Kommentar
20:02 Uhr, 04.08.2023

EZB liefert Begründung für Ende der Zinserhöhungen

Die Ökonomen der Europäischen Zentralbank (EZB) sorgen mit der Aussage, dass die Kerninflation ihren Höhepunkt überschritten haben dürfte, argumentativ vor, um die Zinsen im September nicht weiter erhöhen zu müssen.

Eigentlich sind wir längst in der Sommerpause, jedenfalls mit Blick auf die Notenbanken. Sowohl die EZB als auch die US-Notenbank Fed werden nach den Zinsentscheiden in der vergangenen Woche erst wieder im September über den Leitzins entscheiden. Beide Notenbanken haben angekündigt, dass dabei eine weitere Anhebung im September möglich, aber nicht sicher sei.

Im aktuellen "geldpolitischen Sommerloch" lässt es aufhorchen, wenn sich jetzt EZB-Ökonomen in einem neuen Research-Papier mit der Entwicklung der Kerninflation in der Eurozone auseinandersetzen.

Wichtigste Aussage des Research-Papiers: Die Kerninflation in der Eurozone dürfte ihren Höhepunkt überschritten haben. Dass sich die Kerninflation zuletzt nur noch leicht abgeschwächt hat, führen die Ökonomen dabei auf "verzerrende Basiseffekte" zurück.

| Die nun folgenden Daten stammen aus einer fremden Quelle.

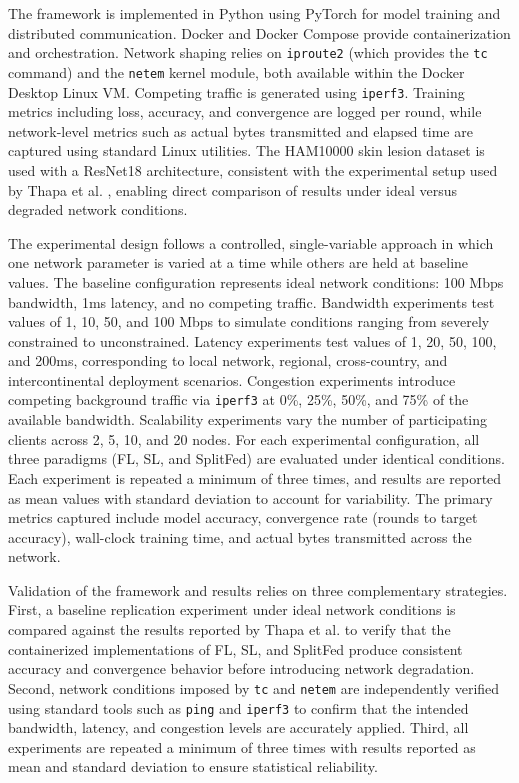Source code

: \documentclass[12pt]{article}
\begin{document}
The framework is implemented in Python using PyTorch for model training and distributed communication. Docker and Docker Compose provide containerization and orchestration. Network shaping relies on \texttt{iproute2} (which provides the \texttt{tc} command) and the \texttt{netem} kernel module, both available within the Docker Desktop Linux VM. Competing traffic is generated using \texttt{iperf3}. Training metrics including loss, accuracy, and convergence are logged per round, while network-level metrics such as actual bytes transmitted and elapsed time are captured using standard Linux utilities. The HAM10000 skin lesion dataset is used with a ResNet18 architecture, consistent with the experimental setup used by Thapa et al. \cite{thapa2022}, enabling direct comparison of results under ideal versus degraded network conditions.

The experimental design follows a controlled, single-variable approach in which one network parameter is varied at a time while others are held at baseline values. The baseline configuration represents ideal network conditions: 100 Mbps bandwidth, 1ms latency, and no competing traffic. Bandwidth experiments test values of 1, 10, 50, and 100 Mbps to simulate conditions ranging from severely constrained to unconstrained. Latency experiments test values of 1, 20, 50, 100, and 200ms, corresponding to local network, regional, cross-country, and intercontinental deployment scenarios. Congestion experiments introduce competing background traffic via \texttt{iperf3} at 0\%, 25\%, 50\%, and 75\% of the available bandwidth. Scalability experiments vary the number of participating clients across 2, 5, 10, and 20 nodes. For each experimental configuration, all three paradigms (FL, SL, and SplitFed) are evaluated under identical conditions. Each experiment is repeated a minimum of three times, and results are reported as mean values with standard deviation to account for variability. The primary metrics captured include model accuracy, convergence rate (rounds to target accuracy), wall-clock training time, and actual bytes transmitted across the network.

Validation of the framework and results relies on three complementary strategies. First, a baseline replication experiment under ideal network conditions is compared against the results reported by Thapa et al. \cite{thapa2022} to verify that the containerized implementations of FL, SL, and SplitFed produce consistent accuracy and convergence behavior before introducing network degradation. Second, network conditions imposed by \texttt{tc} and \texttt{netem} are independently verified using standard tools such as \texttt{ping} and \texttt{iperf3} to confirm that the intended bandwidth, latency, and congestion levels are accurately applied. Third, all experiments are repeated a minimum of three times with results reported as mean and standard deviation to ensure statistical reliability.
\end{document}

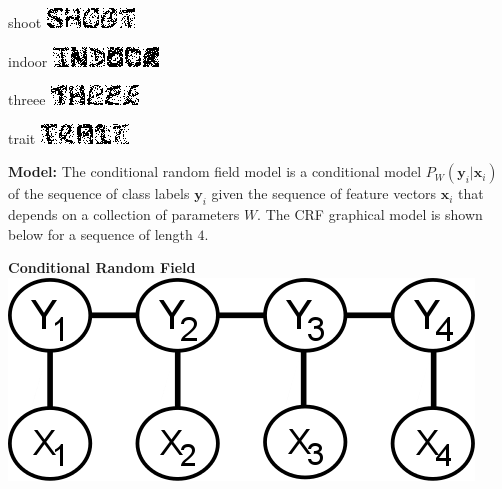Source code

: \documentclass[11pt]{article}
\newcommand{\mbf}[1]{{\mathbf{#1}}}
\begin{document}
\begin{center}
  \begin{minipage}[t]{1.4in}\centering
    shoot
    \includegraphics[scale=1]{images/train_img1.png}
  \end{minipage}
  \hspace{1em}
  \begin{minipage}[t]{1.4in}\centering
    indoor
    \includegraphics[scale=1]{images/train_img2.png}
  \end{minipage}
  \hspace{1em}
  \begin{minipage}[t]{1.4in}\centering
    threee
    \includegraphics[scale=1]{images/train_img3.png}
  \end{minipage}
  \hspace{1em}
  \begin{minipage}[t]{1.4in}\centering
    trait
    \includegraphics[scale=1]{images/train_img4.png}
  \end{minipage}
\end{center}



\textbf{Model:} The conditional random field model is a conditional model $P_W(\mbf{y}_i|\mbf{x}_i)$ of the sequence of class labels $\mbf{y}_i$ given the sequence of feature vectors $\mbf{x}_i$ that depends on a collection of parameters $W$. The CRF graphical 
model is shown below for a sequence of length $4$.\\

\begin{center}
    \centering
    \textbf{Conditional Random Field}\\\vspace{10pt}
    \includegraphics[scale=0.4]{images/crf.png}
\end{center}
\end{document}
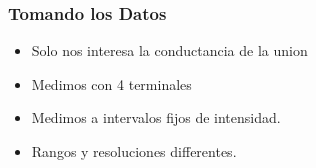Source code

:   
  
\frame
{
  \frametitle{Tomando los Datos}
  
  \begin{itemize}
    \item<1-> Solo nos interesa la conductancia de la union
    \item<2-> Medimos con 4 terminales
    \item<3-> Medimos a intervalos fijos de intensidad.
    \item<4-> Rangos y resoluciones differentes.
  \end{itemize}

}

Wie die am Montag veröffentlichten vorläufigen Inflationsdaten zeigen, hat sich die Inflationsrate in der Eurozone im Juli auf 5,3 % verringert, von 5,5 % im Juni. In der sogenannten Kernrate, bei der die stark schwankungsanfälligen Preise für Energie, Alkohol, Tabak und Nahrungsmittel ausgeklammert werden, stiegen die Verbraucherpreise mit einer Jahresrate von 5,5 % im Juli. Im Juni hatte die Jahresveränderungsrate der Kerninflation ebenfalls 5,5 % betragen. Je nach Definition der Kerninflation ergeben sich aber unterschiedliche Zahlen, wie die Wissenschaftler in ihrem Research-Papier erläutern.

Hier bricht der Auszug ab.